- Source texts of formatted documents
▬▬▬

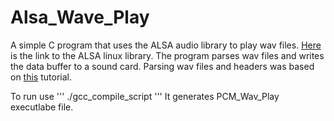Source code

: # Alsa_Wave_Play

A simple C program that uses the ALSA audio library to play wav files. [Here](https://www.alsa-project.org/wiki/Download) is the link to the ALSA linux library. The program parses wav files and writes the data buffer to a sound card. Parsing wav files and headers was based on [this](http://truelogic.org/wordpress/2015/09/04/parsing-a-wav-file-in-c/) tutorial. 

To run use 
'''
./gcc_compile_script
'''
It generates PCM_Wav_Play executlabe file. 

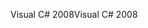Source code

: <span data-ttu-id="d0849-101">Visual C# 2008</span><span class="sxs-lookup"><span data-stu-id="d0849-101">Visual C# 2008</span></span>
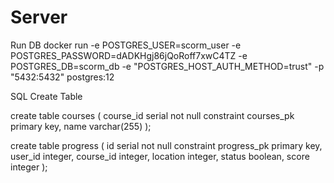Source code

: # Server

Run DB 
docker run -e POSTGRES_USER=scorm_user -e POSTGRES_PASSWORD=dADKHgj86jQoRoff7xwC4TZ -e POSTGRES_DB=scorm_db -e "POSTGRES_HOST_AUTH_METHOD=trust" -p "5432:5432" postgres:12

SQL Create Table

create table courses
(
    course_id serial not null
        constraint courses_pk
            primary key,
    name      varchar(255)
);

create table progress
(
    id        serial not null
        constraint progress_pk
            primary key,
    user_id   integer,
    course_id integer,
    location  integer,
    status    boolean,
    score     integer
);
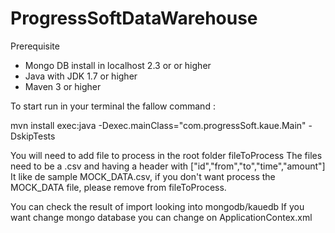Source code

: # ProgressSoftDataWarehouse

Prerequisite

  - Mongo DB install in localhost 2.3 or or higher
  - Java with JDK 1.7 or higher
  - Maven 3 or higher


To start run in your terminal the fallow command : 

mvn install exec:java -Dexec.mainClass="com.progressSoft.kaue.Main"  -DskipTests

You will need to add file to process in the root folder fileToProcess
The files need to be a .csv and having a header with ["id","from","to","time","amount"]
It like de sample MOCK_DATA.csv, if you don't want process the MOCK_DATA file, please remove from fileToProcess.

You can check the result of import looking into mongodb/kauedb
If you want change mongo database you can change on ApplicationContex.xml
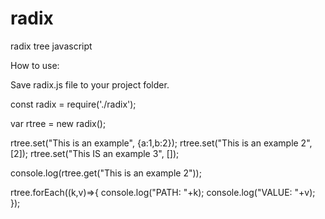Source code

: # radix
radix tree javascript

How to use:

Save radix.js file to your project folder.

const radix = require('./radix');

var rtree = new radix();

rtree.set("This is an example", {a:1,b:2});
rtree.set("This is an example 2", [2]);
rtree.set("This IS an example 3", []);

console.log(rtree.get("This is an example 2"));

rtree.forEach((k,v)=>{
  console.log("PATH: "+k);
  console.log("VALUE: "+v);
});
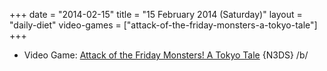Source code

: +++
date = "2014-02-15"
title = "15 February 2014 (Saturday)"
layout = "daily-diet"
video-games = ["attack-of-the-friday-monsters-a-tokyo-tale"]
+++

<ul>
<li class="entry video-games">Video Game: <a href="/video-games/attack-of-the-friday-monsters-a-tokyo-tale">Attack of the Friday Monsters! A Tokyo Tale</a> {N3DS} /b/</li>
</ul>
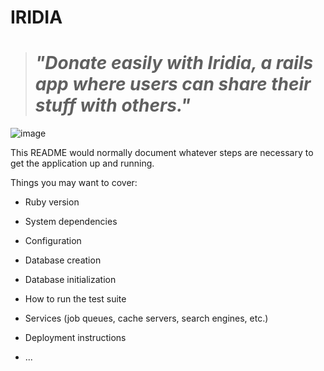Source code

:# IRIDIA
> _<h1>"Donate easily with Iridia, a rails app where users can share their stuff with others."</h1>_

![image](https://user-images.githubusercontent.com/72522628/166309797-a7123081-bcf5-4bfb-8c4a-6b794c8cca7b.png)



This README would normally document whatever steps are necessary to get the
application up and running.

Things you may want to cover:

* Ruby version

* System dependencies

* Configuration

* Database creation

* Database initialization

* How to run the test suite

* Services (job queues, cache servers, search engines, etc.)

* Deployment instructions

* ...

▬▬▬

- Directions for this task
The copy must match every line of the data exactly and contain no pictures.

- Solution to this problem
Source code

: # Alsa_Wave_Play

A simple C program that uses the ALSA audio library to play wav files. [Here](https://www.alsa-project.org/wiki/Download) is the link to the ALSA linux library. The program parses wav files and writes the data buffer to a sound card. Parsing wav files and headers was based on [this](http://truelogic.org/wordpress/2015/09/04/parsing-a-wav-file-in-c/) tutorial. 

To run use 
'''
./gcc_compile_script
'''
It generates PCM_Wav_Play executlabe file. 

Source code

: <span data-ttu-id="d0849-101">Visual C# 2008</span><span class="sxs-lookup"><span data-stu-id="d0849-101">Visual C# 2008</span></span>
Source code

: # Server

Run DB 
docker run -e POSTGRES_USER=scorm_user -e POSTGRES_PASSWORD=dADKHgj86jQoRoff7xwC4TZ -e POSTGRES_DB=scorm_db -e "POSTGRES_HOST_AUTH_METHOD=trust" -p "5432:5432" postgres:12

SQL Create Table

create table courses
(
    course_id serial not null
        constraint courses_pk
            primary key,
    name      varchar(255)
);

create table progress
(
    id        serial not null
        constraint progress_pk
            primary key,
    user_id   integer,
    course_id integer,
    location  integer,
    status    boolean,
    score     integer
);
Source code

: # ProgressSoftDataWarehouse

Prerequisite

  - Mongo DB install in localhost 2.3 or or higher
  - Java with JDK 1.7 or higher
  - Maven 3 or higher


To start run in your terminal the fallow command : 

mvn install exec:java -Dexec.mainClass="com.progressSoft.kaue.Main"  -DskipTests

You will need to add file to process in the root folder fileToProcess
The files need to be a .csv and having a header with ["id","from","to","time","amount"]
It like de sample MOCK_DATA.csv, if you don't want process the MOCK_DATA file, please remove from fileToProcess.

You can check the result of import looking into mongodb/kauedb
If you want change mongo database you can change on ApplicationContex.xml
Source code

: # radix
radix tree javascript

How to use:

Save radix.js file to your project folder.

const radix = require('./radix');

var rtree = new radix();

rtree.set("This is an example", {a:1,b:2});
rtree.set("This is an example 2", [2]);
rtree.set("This IS an example 3", []);

console.log(rtree.get("This is an example 2"));

rtree.forEach((k,v)=>{
  console.log("PATH: "+k);
  console.log("VALUE: "+v);
});
Source code

: +++
date = "2014-02-15"
title = "15 February 2014 (Saturday)"
layout = "daily-diet"
video-games = ["attack-of-the-friday-monsters-a-tokyo-tale"]
+++

<ul>
<li class="entry video-games">Video Game: <a href="/video-games/attack-of-the-friday-monsters-a-tokyo-tale">Attack of the Friday Monsters! A Tokyo Tale</a> {N3DS} /b/</li>
</ul>
Source code

:# IRIDIA
> _<h1>"Donate easily with Iridia, a rails app where users can share their stuff with others."</h1>_

![image](https://user-images.githubusercontent.com/72522628/166309797-a7123081-bcf5-4bfb-8c4a-6b794c8cca7b.png)



This README would normally document whatever steps are necessary to get the
application up and running.

Things you may want to cover:

* Ruby version

* System dependencies

* Configuration

* Database creation

* Database initialization

* How to run the test suite

* Services (job queues, cache servers, search engines, etc.)

* Deployment instructions

* ...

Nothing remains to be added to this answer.